**Work item**:
Copy each line below that has "This".

Supplied data below:

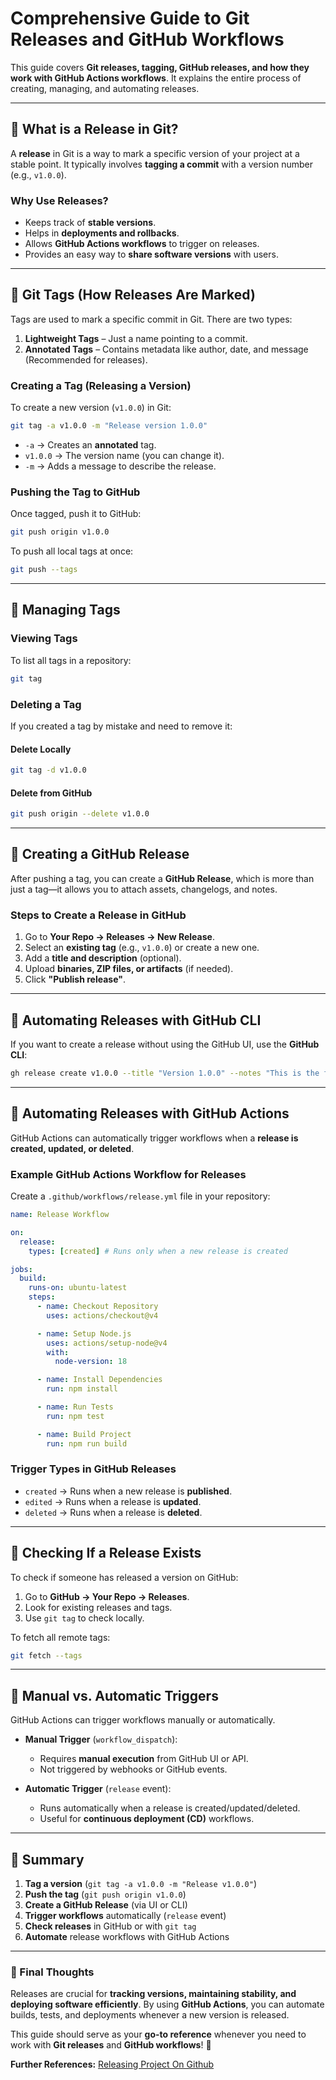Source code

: # **Comprehensive Guide to Git Releases and GitHub Workflows**  

This guide covers **Git releases, tagging, GitHub releases, and how they work with GitHub Actions workflows**. It explains the entire process of creating, managing, and automating releases.  

---

## **🔹 What is a Release in Git?**  
A **release** in Git is a way to mark a specific version of your project at a stable point. It typically involves **tagging a commit** with a version number (e.g., `v1.0.0`).  

### **Why Use Releases?**  
- Keeps track of **stable versions**.  
- Helps in **deployments and rollbacks**.  
- Allows **GitHub Actions workflows** to trigger on releases.  
- Provides an easy way to **share software versions** with users.  

---

## **🔹 Git Tags (How Releases Are Marked)**  
Tags are used to mark a specific commit in Git. There are two types:  
1. **Lightweight Tags** – Just a name pointing to a commit.  
2. **Annotated Tags** – Contains metadata like author, date, and message (Recommended for releases).  

### **Creating a Tag (Releasing a Version)**
To create a new version (`v1.0.0`) in Git:  

```sh
git tag -a v1.0.0 -m "Release version 1.0.0"
```
- `-a` → Creates an **annotated** tag.  
- `v1.0.0` → The version name (you can change it).  
- `-m` → Adds a message to describe the release.  

### **Pushing the Tag to GitHub**
Once tagged, push it to GitHub:  

```sh
git push origin v1.0.0
```

To push all local tags at once:  

```sh
git push --tags
```

---

## **🔹 Managing Tags**
### **Viewing Tags**
To list all tags in a repository:  

```sh
git tag
```

### **Deleting a Tag**
If you created a tag by mistake and need to remove it:  

#### **Delete Locally**
```sh
git tag -d v1.0.0
```

#### **Delete from GitHub**
```sh
git push origin --delete v1.0.0
```

---

## **🔹 Creating a GitHub Release**
After pushing a tag, you can create a **GitHub Release**, which is more than just a tag—it allows you to attach assets, changelogs, and notes.  

### **Steps to Create a Release in GitHub**
1. Go to **Your Repo → Releases → New Release**.  
2. Select an **existing tag** (e.g., `v1.0.0`) or create a new one.  
3. Add a **title and description** (optional).  
4. Upload **binaries, ZIP files, or artifacts** (if needed).  
5. Click **"Publish release"**.  

---

## **🔹 Automating Releases with GitHub CLI**
If you want to create a release without using the GitHub UI, use the **GitHub CLI**:

```sh
gh release create v1.0.0 --title "Version 1.0.0" --notes "This is the first release."
```

---

## **🔹 Automating Releases with GitHub Actions**
GitHub Actions can automatically trigger workflows when a **release is created, updated, or deleted**.

### **Example GitHub Actions Workflow for Releases**
Create a `.github/workflows/release.yml` file in your repository:

```yaml
name: Release Workflow

on:
  release:
    types: [created] # Runs only when a new release is created

jobs:
  build:
    runs-on: ubuntu-latest
    steps:
      - name: Checkout Repository
        uses: actions/checkout@v4

      - name: Setup Node.js
        uses: actions/setup-node@v4
        with:
          node-version: 18

      - name: Install Dependencies
        run: npm install

      - name: Run Tests
        run: npm test

      - name: Build Project
        run: npm run build
```

### **Trigger Types in GitHub Releases**
- `created` → Runs when a new release is **published**.  
- `edited` → Runs when a release is **updated**.  
- `deleted` → Runs when a release is **deleted**.  

---

## **🔹 Checking If a Release Exists**
To check if someone has released a version on GitHub:  
1. Go to **GitHub → Your Repo → Releases**.  
2. Look for existing releases and tags.  
3. Use `git tag` to check locally.  

To fetch all remote tags:  

```sh
git fetch --tags
```

---

## **🔹 Manual vs. Automatic Triggers**
GitHub Actions can trigger workflows manually or automatically.  

- **Manual Trigger** (`workflow_dispatch`):  
  - Requires **manual execution** from GitHub UI or API.  
  - Not triggered by webhooks or GitHub events.  

- **Automatic Trigger** (`release` event):  
  - Runs automatically when a release is created/updated/deleted.  
  - Useful for **continuous deployment (CD)** workflows.  

---

## **🔹 Summary**
1. **Tag a version** (`git tag -a v1.0.0 -m "Release v1.0.0"`)  
2. **Push the tag** (`git push origin v1.0.0`)  
3. **Create a GitHub Release** (via UI or CLI)  
4. **Trigger workflows** automatically (`release` event)  
5. **Check releases** in GitHub or with `git tag`  
6. **Automate** release workflows with GitHub Actions  

---

### **🔹 Final Thoughts**
Releases are crucial for **tracking versions, maintaining stability, and deploying software efficiently**. By using **GitHub Actions**, you can automate builds, tests, and deployments whenever a new version is released.  

This guide should serve as your **go-to reference** whenever you need to work with **Git releases** and **GitHub workflows**! 🚀

**Further References:** [Releasing Project On Github](https://docs.github.com/en/repositories/releasing-projects-on-github/about-releases)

End of Supplied data.

**Reply to the exercise**:
This guide covers **Git releases, tagging, GitHub releases, and how they work with GitHub Actions workflows**. It explains the entire process of creating, managing, and automating releases.  
gh release create v1.0.0 --title "Version 1.0.0" --notes "This is the first release."
This guide should serve as your **go-to reference** whenever you need to work with **Git releases** and **GitHub workflows**! 🚀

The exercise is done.